The rain hammers against the windows of a downtown poker parlor as George Valentine finds himself caught between a dead man's hand and a live killer's gun. In "High Card," our unflappable private investigator stumbles into a high-stakes game where the ante includes blackmail, betrayal, and a corpse that refuses to stay where it fell. The acrid smoke of cigars mingles with the sharp crack of gunshots as George navigates a world of marked cards and marked men, where a single mistake means joining the night's first casualty. Listeners will thrill to the rapid-fire dialogue, the atmospheric sound design of shuffling decks and spinning pistols, and the razor-sharp wit that George deploys even as danger closes in from every shadowed corner of the room.

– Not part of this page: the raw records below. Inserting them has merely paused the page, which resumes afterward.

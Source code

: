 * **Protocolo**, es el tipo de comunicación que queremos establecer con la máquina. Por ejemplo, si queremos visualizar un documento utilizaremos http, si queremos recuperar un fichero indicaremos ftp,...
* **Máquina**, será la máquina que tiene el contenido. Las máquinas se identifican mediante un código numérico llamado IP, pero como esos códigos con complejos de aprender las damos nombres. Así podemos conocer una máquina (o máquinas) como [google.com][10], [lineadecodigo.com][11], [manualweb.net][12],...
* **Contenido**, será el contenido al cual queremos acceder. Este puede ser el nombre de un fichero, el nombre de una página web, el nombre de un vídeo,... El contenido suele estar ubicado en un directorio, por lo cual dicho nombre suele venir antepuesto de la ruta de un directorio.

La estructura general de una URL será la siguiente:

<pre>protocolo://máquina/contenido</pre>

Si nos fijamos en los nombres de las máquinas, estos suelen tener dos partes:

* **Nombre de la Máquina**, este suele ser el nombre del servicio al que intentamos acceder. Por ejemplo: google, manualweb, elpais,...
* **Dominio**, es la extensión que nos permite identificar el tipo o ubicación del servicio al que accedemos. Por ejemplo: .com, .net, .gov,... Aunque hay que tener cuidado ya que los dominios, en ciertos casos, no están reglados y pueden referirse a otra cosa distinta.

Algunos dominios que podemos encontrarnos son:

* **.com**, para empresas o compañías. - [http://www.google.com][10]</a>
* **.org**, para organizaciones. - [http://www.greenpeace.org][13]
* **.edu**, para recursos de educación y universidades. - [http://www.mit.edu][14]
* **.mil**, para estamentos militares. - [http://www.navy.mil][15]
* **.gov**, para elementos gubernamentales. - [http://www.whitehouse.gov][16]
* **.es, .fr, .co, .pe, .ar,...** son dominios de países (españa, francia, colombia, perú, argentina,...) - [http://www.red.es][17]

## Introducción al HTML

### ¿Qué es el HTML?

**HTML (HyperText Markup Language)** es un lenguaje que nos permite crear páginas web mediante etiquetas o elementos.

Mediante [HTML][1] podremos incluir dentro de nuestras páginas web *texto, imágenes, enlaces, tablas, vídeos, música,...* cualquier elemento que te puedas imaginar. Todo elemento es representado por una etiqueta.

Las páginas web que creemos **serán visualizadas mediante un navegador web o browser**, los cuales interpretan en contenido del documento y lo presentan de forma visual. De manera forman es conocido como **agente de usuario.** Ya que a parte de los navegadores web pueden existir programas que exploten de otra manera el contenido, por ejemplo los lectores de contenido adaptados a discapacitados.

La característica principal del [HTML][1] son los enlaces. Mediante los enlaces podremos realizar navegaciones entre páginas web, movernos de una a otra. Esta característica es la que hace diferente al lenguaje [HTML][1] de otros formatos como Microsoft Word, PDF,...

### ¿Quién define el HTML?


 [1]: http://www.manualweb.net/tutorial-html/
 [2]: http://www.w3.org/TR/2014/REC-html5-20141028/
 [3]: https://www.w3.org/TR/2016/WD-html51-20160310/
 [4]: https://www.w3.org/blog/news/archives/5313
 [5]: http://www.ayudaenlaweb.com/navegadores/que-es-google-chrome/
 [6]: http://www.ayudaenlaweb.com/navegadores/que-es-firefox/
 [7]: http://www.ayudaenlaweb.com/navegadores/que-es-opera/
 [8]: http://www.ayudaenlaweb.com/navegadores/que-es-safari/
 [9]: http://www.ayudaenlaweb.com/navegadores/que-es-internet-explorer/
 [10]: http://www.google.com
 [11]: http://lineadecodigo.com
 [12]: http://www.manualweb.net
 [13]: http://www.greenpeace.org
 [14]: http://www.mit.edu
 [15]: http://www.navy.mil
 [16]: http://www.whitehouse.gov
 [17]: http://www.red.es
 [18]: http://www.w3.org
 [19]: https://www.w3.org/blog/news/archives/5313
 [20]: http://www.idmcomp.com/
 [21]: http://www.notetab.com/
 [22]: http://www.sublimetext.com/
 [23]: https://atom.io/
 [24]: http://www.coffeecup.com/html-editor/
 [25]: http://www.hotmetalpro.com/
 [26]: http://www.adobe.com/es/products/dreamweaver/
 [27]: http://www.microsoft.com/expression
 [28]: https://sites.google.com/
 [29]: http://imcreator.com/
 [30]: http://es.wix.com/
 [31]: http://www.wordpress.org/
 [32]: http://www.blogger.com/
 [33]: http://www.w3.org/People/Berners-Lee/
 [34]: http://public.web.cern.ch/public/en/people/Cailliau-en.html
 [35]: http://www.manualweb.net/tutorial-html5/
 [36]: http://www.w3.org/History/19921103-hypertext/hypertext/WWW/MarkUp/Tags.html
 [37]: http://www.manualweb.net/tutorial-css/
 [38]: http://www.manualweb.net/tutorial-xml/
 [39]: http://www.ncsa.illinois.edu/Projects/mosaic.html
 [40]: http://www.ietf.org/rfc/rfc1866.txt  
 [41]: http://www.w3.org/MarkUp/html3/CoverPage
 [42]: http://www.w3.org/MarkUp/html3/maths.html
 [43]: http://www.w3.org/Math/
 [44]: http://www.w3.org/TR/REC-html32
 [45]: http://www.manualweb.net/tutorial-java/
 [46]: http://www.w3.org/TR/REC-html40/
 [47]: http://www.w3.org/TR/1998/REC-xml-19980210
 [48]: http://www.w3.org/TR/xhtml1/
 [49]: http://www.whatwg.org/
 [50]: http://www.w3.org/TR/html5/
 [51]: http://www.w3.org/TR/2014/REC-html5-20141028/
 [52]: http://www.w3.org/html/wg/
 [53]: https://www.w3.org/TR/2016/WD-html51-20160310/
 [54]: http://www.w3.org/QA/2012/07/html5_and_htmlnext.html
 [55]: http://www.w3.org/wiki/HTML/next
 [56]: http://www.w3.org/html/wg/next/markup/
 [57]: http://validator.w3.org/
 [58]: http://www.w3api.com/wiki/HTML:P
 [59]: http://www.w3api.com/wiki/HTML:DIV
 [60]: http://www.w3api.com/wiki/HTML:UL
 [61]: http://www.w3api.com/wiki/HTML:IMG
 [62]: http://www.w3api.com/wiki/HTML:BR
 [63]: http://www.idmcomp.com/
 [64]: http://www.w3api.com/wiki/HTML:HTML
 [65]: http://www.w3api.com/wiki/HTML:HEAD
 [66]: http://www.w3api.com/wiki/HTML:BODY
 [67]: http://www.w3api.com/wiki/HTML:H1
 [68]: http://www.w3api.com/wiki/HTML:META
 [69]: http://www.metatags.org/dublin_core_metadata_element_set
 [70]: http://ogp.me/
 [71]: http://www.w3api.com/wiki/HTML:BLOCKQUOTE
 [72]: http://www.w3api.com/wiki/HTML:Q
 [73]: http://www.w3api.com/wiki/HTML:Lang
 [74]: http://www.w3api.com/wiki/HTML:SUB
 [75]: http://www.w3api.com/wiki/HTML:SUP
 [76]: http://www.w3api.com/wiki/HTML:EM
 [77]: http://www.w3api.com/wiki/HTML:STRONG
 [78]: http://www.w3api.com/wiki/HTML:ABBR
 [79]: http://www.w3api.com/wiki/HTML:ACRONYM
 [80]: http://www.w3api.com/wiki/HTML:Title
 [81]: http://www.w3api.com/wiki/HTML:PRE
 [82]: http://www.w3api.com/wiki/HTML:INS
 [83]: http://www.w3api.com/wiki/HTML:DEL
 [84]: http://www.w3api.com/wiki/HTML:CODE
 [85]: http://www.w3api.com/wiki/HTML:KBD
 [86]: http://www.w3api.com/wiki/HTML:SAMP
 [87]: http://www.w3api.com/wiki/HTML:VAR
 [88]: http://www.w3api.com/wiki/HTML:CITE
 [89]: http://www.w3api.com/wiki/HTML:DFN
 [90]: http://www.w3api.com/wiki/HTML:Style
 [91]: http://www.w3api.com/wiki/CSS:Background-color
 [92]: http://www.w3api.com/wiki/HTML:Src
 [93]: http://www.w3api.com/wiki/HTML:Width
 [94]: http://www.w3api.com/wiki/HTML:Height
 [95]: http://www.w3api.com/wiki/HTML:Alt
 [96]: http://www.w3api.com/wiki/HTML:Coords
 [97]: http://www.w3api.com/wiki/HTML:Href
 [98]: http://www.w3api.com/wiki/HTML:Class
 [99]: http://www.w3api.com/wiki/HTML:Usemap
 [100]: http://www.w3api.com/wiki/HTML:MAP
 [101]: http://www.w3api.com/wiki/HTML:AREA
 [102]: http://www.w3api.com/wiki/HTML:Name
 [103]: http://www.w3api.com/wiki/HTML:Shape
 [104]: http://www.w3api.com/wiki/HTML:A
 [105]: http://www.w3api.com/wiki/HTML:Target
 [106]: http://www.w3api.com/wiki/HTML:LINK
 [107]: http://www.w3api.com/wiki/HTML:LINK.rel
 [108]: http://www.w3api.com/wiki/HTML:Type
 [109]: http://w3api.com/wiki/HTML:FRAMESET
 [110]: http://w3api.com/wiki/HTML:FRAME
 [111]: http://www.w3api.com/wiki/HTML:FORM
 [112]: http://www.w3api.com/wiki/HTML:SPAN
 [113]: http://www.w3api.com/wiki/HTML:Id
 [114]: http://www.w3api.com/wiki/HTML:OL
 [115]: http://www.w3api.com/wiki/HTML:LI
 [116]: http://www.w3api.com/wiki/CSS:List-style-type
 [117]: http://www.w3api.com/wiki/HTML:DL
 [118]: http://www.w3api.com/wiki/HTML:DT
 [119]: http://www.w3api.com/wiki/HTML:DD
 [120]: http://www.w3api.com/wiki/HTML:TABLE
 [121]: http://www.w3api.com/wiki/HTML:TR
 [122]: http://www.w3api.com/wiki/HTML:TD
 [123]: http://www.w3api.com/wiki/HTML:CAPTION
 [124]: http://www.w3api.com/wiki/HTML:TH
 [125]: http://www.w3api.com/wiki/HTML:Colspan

"Let George Do It" stands as one of radio's finest detective programs, a show that perfected the marriage of hard-boiled storytelling and immaculate production values during its golden eight-year run on the Mutual Network. Created as a vehicle for the dapper charm and quick thinking of its star, the series carved out its own niche in the crowded detective genre—lighter than "The Shadow," grittier than "Thin Man" reruns, and always briskly paced. By 1950, when "High Card" aired, the show had honed its formula to near-perfection: George could talk his way out of trouble, charm information from reluctant witnesses, and stumble into danger with the confidence of a man who'd learned that most problems, criminal or otherwise, responded well to a quick quip and quicker thinking.

Settle in with the lights dimmed low and prepare yourself for an evening of sophisticated mystery and genuine suspense. "High Card" proves why listeners tuned in faithfully, episode after episode, to let George do it—whatever "it" might be.